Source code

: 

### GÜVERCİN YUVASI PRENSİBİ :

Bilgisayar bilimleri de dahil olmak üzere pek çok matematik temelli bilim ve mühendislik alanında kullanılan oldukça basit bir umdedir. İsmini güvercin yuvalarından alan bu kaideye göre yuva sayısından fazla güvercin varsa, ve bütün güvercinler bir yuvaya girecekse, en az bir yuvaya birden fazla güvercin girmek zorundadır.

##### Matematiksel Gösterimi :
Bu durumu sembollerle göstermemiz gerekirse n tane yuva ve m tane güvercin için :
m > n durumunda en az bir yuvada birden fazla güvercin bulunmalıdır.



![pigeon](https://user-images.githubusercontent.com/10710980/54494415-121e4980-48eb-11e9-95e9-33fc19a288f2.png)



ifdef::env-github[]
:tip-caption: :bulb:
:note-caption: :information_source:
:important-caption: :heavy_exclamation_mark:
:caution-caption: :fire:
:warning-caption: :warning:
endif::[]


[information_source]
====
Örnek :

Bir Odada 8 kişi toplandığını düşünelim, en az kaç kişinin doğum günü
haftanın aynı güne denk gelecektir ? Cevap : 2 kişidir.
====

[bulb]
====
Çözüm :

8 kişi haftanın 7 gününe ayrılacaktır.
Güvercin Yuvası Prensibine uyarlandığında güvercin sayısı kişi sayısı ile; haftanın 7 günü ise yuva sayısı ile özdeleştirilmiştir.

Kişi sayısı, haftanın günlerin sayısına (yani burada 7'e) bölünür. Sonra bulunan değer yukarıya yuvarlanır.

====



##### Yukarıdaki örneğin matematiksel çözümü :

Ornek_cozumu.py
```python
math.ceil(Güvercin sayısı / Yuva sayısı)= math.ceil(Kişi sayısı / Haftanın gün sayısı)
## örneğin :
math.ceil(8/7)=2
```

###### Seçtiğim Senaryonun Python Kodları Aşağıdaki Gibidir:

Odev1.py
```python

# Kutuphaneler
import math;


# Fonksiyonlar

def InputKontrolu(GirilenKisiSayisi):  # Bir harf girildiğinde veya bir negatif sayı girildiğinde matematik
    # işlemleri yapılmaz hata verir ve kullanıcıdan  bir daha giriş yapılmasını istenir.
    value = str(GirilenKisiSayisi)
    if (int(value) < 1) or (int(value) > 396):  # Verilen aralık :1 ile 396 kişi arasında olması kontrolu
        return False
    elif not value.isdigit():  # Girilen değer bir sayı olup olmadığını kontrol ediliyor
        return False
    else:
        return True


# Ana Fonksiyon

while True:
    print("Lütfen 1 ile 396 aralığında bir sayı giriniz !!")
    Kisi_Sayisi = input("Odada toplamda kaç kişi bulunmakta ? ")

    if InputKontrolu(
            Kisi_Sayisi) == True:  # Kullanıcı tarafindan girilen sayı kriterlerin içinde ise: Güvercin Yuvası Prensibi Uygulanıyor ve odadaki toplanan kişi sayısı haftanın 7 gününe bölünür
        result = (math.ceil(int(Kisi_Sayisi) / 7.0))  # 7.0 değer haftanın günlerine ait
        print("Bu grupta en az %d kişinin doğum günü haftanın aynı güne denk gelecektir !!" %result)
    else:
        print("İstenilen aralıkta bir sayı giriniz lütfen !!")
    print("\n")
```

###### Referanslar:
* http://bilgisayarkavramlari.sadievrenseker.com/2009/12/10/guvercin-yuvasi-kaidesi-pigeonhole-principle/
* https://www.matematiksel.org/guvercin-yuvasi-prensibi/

—————

- What the exercise asks
All lines of the data are to be repeated exactly as they stand.

- Completed exercise
Source code

: 

### GÜVERCİN YUVASI PRENSİBİ :

Bilgisayar bilimleri de dahil olmak üzere pek çok matematik temelli bilim ve mühendislik alanında kullanılan oldukça basit bir umdedir. İsmini güvercin yuvalarından alan bu kaideye göre yuva sayısından fazla güvercin varsa, ve bütün güvercinler bir yuvaya girecekse, en az bir yuvaya birden fazla güvercin girmek zorundadır.

##### Matematiksel Gösterimi :
Bu durumu sembollerle göstermemiz gerekirse n tane yuva ve m tane güvercin için :
m > n durumunda en az bir yuvada birden fazla güvercin bulunmalıdır.



![pigeon](https://user-images.githubusercontent.com/10710980/54494415-121e4980-48eb-11e9-95e9-33fc19a288f2.png)



ifdef::env-github[]
:tip-caption: :bulb:
:note-caption: :information_source:
:important-caption: :heavy_exclamation_mark:
:caution-caption: :fire:
:warning-caption: :warning:
endif::[]


[information_source]
====
Örnek :

Bir Odada 8 kişi toplandığını düşünelim, en az kaç kişinin doğum günü
haftanın aynı güne denk gelecektir ? Cevap : 2 kişidir.
====

[bulb]
====
Çözüm :

8 kişi haftanın 7 gününe ayrılacaktır.
Güvercin Yuvası Prensibine uyarlandığında güvercin sayısı kişi sayısı ile; haftanın 7 günü ise yuva sayısı ile özdeleştirilmiştir.

Kişi sayısı, haftanın günlerin sayısına (yani burada 7'e) bölünür. Sonra bulunan değer yukarıya yuvarlanır.

====



##### Yukarıdaki örneğin matematiksel çözümü :

Ornek_cozumu.py
```python
math.ceil(Güvercin sayısı / Yuva sayısı)= math.ceil(Kişi sayısı / Haftanın gün sayısı)
## örneğin :
math.ceil(8/7)=2
```

###### Seçtiğim Senaryonun Python Kodları Aşağıdaki Gibidir:

Odev1.py
```python

# Kutuphaneler
import math;


# Fonksiyonlar

def InputKontrolu(GirilenKisiSayisi):  # Bir harf girildiğinde veya bir negatif sayı girildiğinde matematik
    # işlemleri yapılmaz hata verir ve kullanıcıdan  bir daha giriş yapılmasını istenir.
    value = str(GirilenKisiSayisi)
    if (int(value) < 1) or (int(value) > 396):  # Verilen aralık :1 ile 396 kişi arasında olması kontrolu
        return False
    elif not value.isdigit():  # Girilen değer bir sayı olup olmadığını kontrol ediliyor
        return False
    else:
        return True


# Ana Fonksiyon

while True:
    print("Lütfen 1 ile 396 aralığında bir sayı giriniz !!")
    Kisi_Sayisi = input("Odada toplamda kaç kişi bulunmakta ? ")

    if InputKontrolu(
            Kisi_Sayisi) == True:  # Kullanıcı tarafindan girilen sayı kriterlerin içinde ise: Güvercin Yuvası Prensibi Uygulanıyor ve odadaki toplanan kişi sayısı haftanın 7 gününe bölünür
        result = (math.ceil(int(Kisi_Sayisi) / 7.0))  # 7.0 değer haftanın günlerine ait
        print("Bu grupta en az %d kişinin doğum günü haftanın aynı güne denk gelecektir !!" %result)
    else:
        print("İstenilen aralıkta bir sayı giriniz lütfen !!")
    print("\n")
```

###### Referanslar:
* http://bilgisayarkavramlari.sadievrenseker.com/2009/12/10/guvercin-yuvasi-kaidesi-pigeonhole-principle/
* https://www.matematiksel.org/guvercin-yuvasi-prensibi/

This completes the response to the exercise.